The company, which runs the University of Phoenix and several other for-profit education programs, announced this morning that it will sell itself to a group of investors for $1.1 billion. While this $9.50/share is only about a third of what the stock was valued at a year ago, Apollo’s situation has become so dire that it’s a 44% premium above what the company has been trading for.
In a statement, Apollo’s current and future leadership explain that they hope that taking the company private will allow it to make improvements without the pressure to placate shareholders.
Current Apollo Education CEO Greg Cappelli says “This new structure will allow Apollo Education Group the flexibility and runway it needs to complete the transformational plan at University of Phoenix, which will enable us to serve our students more effectively during a period of unprecedented volatility within our industry.”
Tony Miller of The Vistria Group is slated to take over as chairman of Apollo’s board when the deal is complete.
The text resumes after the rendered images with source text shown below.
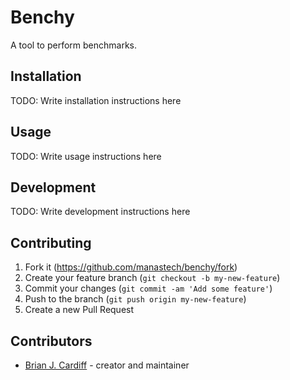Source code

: # Benchy

A tool to perform benchmarks.

## Installation

TODO: Write installation instructions here

## Usage

TODO: Write usage instructions here

## Development

TODO: Write development instructions here

## Contributing

1. Fork it (<https://github.com/manastech/benchy/fork>)
2. Create your feature branch (`git checkout -b my-new-feature`)
3. Commit your changes (`git commit -am 'Add some feature'`)
4. Push to the branch (`git push origin my-new-feature`)
5. Create a new Pull Request

## Contributors

- [Brian J. Cardiff](https://github.com/bcardiff) - creator and maintainer
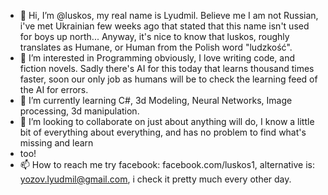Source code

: - 👋 Hi, I’m @luskos, my real name is Lyudmil. Believe me I am not Russian, i've met Ukrainian few weeks ago that stated that this name isn't used for boys up north... Anyway, it's nice to know that luskos, roughly translates as Humane, or Human from the Polish word "ludzkość".
- 👀 I’m interested in Programming obviously, I love writing code, and fiction novels. Sadly there's AI for this today that learns thousand times faster, soon our only job as humans will be to check the learning feed of the AI for errors.
- 🌱 I’m currently learning C#, 3d Modeling, Neural Networks, Image processing, 3d manipulation.
- 💞️ I’m looking to collaborate on just about anything will do, I know a little bit of everything about everything, and has no problem to find what's missing and learn
- too!
- 📫 How to reach me try facebook: facebook.com/luskos1, alternative is: yozov.lyudmil@gmail.com, i check it pretty much every other day.

<!---
luskos/luskos is a ✨ special ✨ repository because its `README.md` (this file) appears on your GitHub profile.
You can click the Preview link to take a look at your changes.
--->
He is a former Deputy Secretary of the U.S. Department of Education, and his spin on the transaction acknowledges the dark cloud that hangs over the for-profit college industry.
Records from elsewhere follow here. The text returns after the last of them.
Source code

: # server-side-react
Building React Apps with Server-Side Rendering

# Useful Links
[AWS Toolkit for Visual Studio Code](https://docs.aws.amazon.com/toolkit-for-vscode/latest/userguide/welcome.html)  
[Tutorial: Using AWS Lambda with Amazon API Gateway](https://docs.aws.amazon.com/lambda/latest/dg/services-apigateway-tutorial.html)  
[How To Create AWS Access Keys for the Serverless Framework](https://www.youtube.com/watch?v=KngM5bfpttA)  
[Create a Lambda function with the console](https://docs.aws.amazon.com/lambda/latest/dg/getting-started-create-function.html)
“For too long and too often, the private education industry has been characterized by inadequate student outcomes, overly aggressive marketing practices, and poor compliance,” says Miller. “This doesn’t need to be the case.”
At its pre-recession height, Apollo’s stock traded at ten times today’s announced sale price. In the wake of the subsequent housing market and banking collapse, federal regulators and lawmakers began scrutinizing for-profit educators, which received a disproportionate level of federal student financial aid. Schools like Phoenix charged high tuitions but were criticized for offering classes and programs that could be taken more affordably through city and community colleges. Additionally, student at for-profit schools had significantly higher dropout and loan default rates.
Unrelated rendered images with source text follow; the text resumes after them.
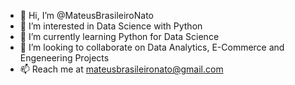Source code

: - 👋 Hi, I’m @MateusBrasileiroNato
- 👀 I’m interested in Data Science with Python
- 🌱 I’m currently learning Python for Data Science
- 💞️ I’m looking to collaborate on Data Analytics, E-Commerce and Engeneering Projects
- 📫 Reach me at mateusbrasileironato@gmail.com

<!---
MateusBrasileiroNato/MateusBrasileiroNato is a ✨ special ✨ repository because its `README.md` (this file) appears on your GitHub profile.
You can click the Preview link to take a look at your changes.
--->
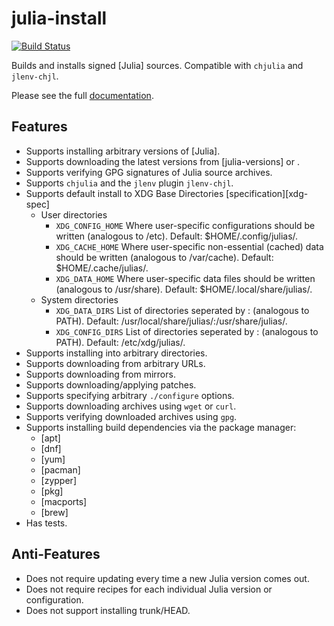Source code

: # julia-install

[![Build Status](https://travis-ci.org/jlenv/julia-install.svg?branch=master)](https://travis-ci.org/jlenv/julia-install)

Builds and installs signed [Julia] sources. Compatible with `chjulia`
and `jlenv-chjl`.

Please see the full [documentation](https://jlenv.github.io/julia-install).

## Features

* Supports installing arbitrary versions of [Julia].
* Supports downloading the latest versions from [julia-versions] or .
* Supports verifying GPG signatures of Julia source archives.
* Supports `chjulia` and the `jlenv` plugin `jlenv-chjl`.
* Supports default install to XDG Base Directories [specification][xdg-spec]
  * User directories
    * `XDG_CONFIG_HOME`
      Where user-specific configurations should be written (analogous to /etc).
      Default: $HOME/.config/julias/.
    * `XDG_CACHE_HOME`
       Where user-specific non-essential (cached) data should be written (analogous to /var/cache).
       Default: $HOME/.cache/julias/.
    * `XDG_DATA_HOME`
       Where user-specific data files should be written (analogous to /usr/share).
       Default: $HOME/.local/share/julias/.
  * System directories
    * `XDG_DATA_DIRS`
       List of directories seperated by : (analogous to PATH).
       Default: /usr/local/share/julias/:/usr/share/julias/.
    * `XDG_CONFIG_DIRS`
       List of directories seperated by : (analogous to PATH).
       Default: /etc/xdg/julias/.
* Supports installing into arbitrary directories.
* Supports downloading from arbitrary URLs.
* Supports downloading from mirrors.
* Supports downloading/applying patches.
* Supports specifying arbitrary `./configure` options.
* Supports downloading archives using `wget` or `curl`.
* Supports verifying downloaded archives using `gpg`.
* Supports installing build dependencies via the package manager:
  * [apt]
  * [dnf]
  * [yum]
  * [pacman]
  * [zypper]
  * [pkg]
  * [macports]
  * [brew]
* Has tests.

## Anti-Features

* Does not require updating every time a new Julia version comes out.
* Does not require recipes for each individual Julia version or configuration.
* Does not support installing trunk/HEAD.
In recent years, both federal and state regulators have questioned the marketing practices of many for-profit educators. A number of chains have been investigated for using inflated job-placement statistics to mislead applicants into believing that they could find gainful employment after graduation. Apollo itself was briefly suspended from receiving Department of Defense tuition assistance funds because of its questionable recruiting practices for servicemembers.
At its height in 2010, Apollo had more than 470,000 students enrolled. By spring 2015, that had fallen to around 214,000.